- _Task directions_:
Please set down the listing exactly, from the first line to the last.

━━━

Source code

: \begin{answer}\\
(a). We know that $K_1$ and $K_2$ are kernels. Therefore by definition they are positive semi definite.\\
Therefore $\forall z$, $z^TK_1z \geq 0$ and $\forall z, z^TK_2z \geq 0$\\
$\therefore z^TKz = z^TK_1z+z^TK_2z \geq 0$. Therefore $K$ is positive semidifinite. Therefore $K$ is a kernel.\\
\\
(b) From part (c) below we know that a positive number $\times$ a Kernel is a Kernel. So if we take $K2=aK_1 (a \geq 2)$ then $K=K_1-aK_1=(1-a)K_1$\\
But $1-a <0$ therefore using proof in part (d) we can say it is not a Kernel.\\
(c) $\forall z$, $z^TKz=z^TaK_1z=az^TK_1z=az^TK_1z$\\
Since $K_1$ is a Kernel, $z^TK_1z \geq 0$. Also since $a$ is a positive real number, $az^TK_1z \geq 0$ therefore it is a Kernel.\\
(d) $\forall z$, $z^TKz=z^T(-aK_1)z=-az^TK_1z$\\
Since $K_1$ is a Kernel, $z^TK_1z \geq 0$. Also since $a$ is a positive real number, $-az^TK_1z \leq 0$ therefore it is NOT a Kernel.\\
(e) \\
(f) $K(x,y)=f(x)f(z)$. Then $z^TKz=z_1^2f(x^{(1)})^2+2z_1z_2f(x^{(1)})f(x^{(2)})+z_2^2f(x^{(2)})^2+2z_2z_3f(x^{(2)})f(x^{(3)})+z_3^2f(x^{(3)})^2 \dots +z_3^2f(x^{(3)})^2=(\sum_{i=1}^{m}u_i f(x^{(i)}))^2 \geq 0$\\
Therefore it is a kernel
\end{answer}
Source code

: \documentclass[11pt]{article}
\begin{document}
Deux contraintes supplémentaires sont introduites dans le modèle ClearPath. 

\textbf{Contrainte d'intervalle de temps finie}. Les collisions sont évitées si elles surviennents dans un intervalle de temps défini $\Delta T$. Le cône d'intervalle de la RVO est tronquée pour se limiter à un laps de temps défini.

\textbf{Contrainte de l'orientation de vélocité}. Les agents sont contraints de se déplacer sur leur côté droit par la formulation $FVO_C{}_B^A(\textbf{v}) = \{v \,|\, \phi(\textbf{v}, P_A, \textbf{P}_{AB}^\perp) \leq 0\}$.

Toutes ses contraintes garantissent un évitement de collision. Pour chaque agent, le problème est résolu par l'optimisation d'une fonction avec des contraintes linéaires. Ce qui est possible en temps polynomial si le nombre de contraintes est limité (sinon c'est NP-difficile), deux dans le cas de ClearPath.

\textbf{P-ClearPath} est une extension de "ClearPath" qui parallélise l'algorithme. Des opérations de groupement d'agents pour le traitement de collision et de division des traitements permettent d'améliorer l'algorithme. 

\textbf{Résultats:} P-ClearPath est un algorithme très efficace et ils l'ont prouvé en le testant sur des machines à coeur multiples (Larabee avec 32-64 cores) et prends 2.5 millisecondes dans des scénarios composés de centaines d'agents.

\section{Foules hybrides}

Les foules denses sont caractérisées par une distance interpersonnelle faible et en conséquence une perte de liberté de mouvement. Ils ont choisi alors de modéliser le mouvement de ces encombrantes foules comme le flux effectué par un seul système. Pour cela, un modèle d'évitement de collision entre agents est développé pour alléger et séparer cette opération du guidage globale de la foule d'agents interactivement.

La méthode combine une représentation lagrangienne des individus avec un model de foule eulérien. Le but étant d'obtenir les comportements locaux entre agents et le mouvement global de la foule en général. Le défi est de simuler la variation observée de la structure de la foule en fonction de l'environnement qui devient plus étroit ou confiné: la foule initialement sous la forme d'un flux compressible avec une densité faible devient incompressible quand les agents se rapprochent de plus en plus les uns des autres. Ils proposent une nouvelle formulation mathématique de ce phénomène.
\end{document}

━━━

- _Result_:
Source code

: \begin{answer}\\
(a). We know that $K_1$ and $K_2$ are kernels. Therefore by definition they are positive semi definite.\\
Therefore $\forall z$, $z^TK_1z \geq 0$ and $\forall z, z^TK_2z \geq 0$\\
$\therefore z^TKz = z^TK_1z+z^TK_2z \geq 0$. Therefore $K$ is positive semidifinite. Therefore $K$ is a kernel.\\
\\
(b) From part (c) below we know that a positive number $\times$ a Kernel is a Kernel. So if we take $K2=aK_1 (a \geq 2)$ then $K=K_1-aK_1=(1-a)K_1$\\
But $1-a <0$ therefore using proof in part (d) we can say it is not a Kernel.\\
(c) $\forall z$, $z^TKz=z^TaK_1z=az^TK_1z=az^TK_1z$\\
Since $K_1$ is a Kernel, $z^TK_1z \geq 0$. Also since $a$ is a positive real number, $az^TK_1z \geq 0$ therefore it is a Kernel.\\
(d) $\forall z$, $z^TKz=z^T(-aK_1)z=-az^TK_1z$\\
Since $K_1$ is a Kernel, $z^TK_1z \geq 0$. Also since $a$ is a positive real number, $-az^TK_1z \leq 0$ therefore it is NOT a Kernel.\\
(e) \\
(f) $K(x,y)=f(x)f(z)$. Then $z^TKz=z_1^2f(x^{(1)})^2+2z_1z_2f(x^{(1)})f(x^{(2)})+z_2^2f(x^{(2)})^2+2z_2z_3f(x^{(2)})f(x^{(3)})+z_3^2f(x^{(3)})^2 \dots +z_3^2f(x^{(3)})^2=(\sum_{i=1}^{m}u_i f(x^{(i)}))^2 \geq 0$\\
Therefore it is a kernel
\end{answer}
Source code

: \documentclass[11pt]{article}
\begin{document}
Deux contraintes supplémentaires sont introduites dans le modèle ClearPath. 

\textbf{Contrainte d'intervalle de temps finie}. Les collisions sont évitées si elles surviennents dans un intervalle de temps défini $\Delta T$. Le cône d'intervalle de la RVO est tronquée pour se limiter à un laps de temps défini.

\textbf{Contrainte de l'orientation de vélocité}. Les agents sont contraints de se déplacer sur leur côté droit par la formulation $FVO_C{}_B^A(\textbf{v}) = \{v \,|\, \phi(\textbf{v}, P_A, \textbf{P}_{AB}^\perp) \leq 0\}$.

Toutes ses contraintes garantissent un évitement de collision. Pour chaque agent, le problème est résolu par l'optimisation d'une fonction avec des contraintes linéaires. Ce qui est possible en temps polynomial si le nombre de contraintes est limité (sinon c'est NP-difficile), deux dans le cas de ClearPath.

\textbf{P-ClearPath} est une extension de "ClearPath" qui parallélise l'algorithme. Des opérations de groupement d'agents pour le traitement de collision et de division des traitements permettent d'améliorer l'algorithme. 

\textbf{Résultats:} P-ClearPath est un algorithme très efficace et ils l'ont prouvé en le testant sur des machines à coeur multiples (Larabee avec 32-64 cores) et prends 2.5 millisecondes dans des scénarios composés de centaines d'agents.

\section{Foules hybrides}

Les foules denses sont caractérisées par une distance interpersonnelle faible et en conséquence une perte de liberté de mouvement. Ils ont choisi alors de modéliser le mouvement de ces encombrantes foules comme le flux effectué par un seul système. Pour cela, un modèle d'évitement de collision entre agents est développé pour alléger et séparer cette opération du guidage globale de la foule d'agents interactivement.

La méthode combine une représentation lagrangienne des individus avec un model de foule eulérien. Le but étant d'obtenir les comportements locaux entre agents et le mouvement global de la foule en général. Le défi est de simuler la variation observée de la structure de la foule en fonction de l'environnement qui devient plus étroit ou confiné: la foule initialement sous la forme d'un flux compressible avec une densité faible devient incompressible quand les agents se rapprochent de plus en plus les uns des autres. Ils proposent une nouvelle formulation mathématique de ce phénomène.
\end{document}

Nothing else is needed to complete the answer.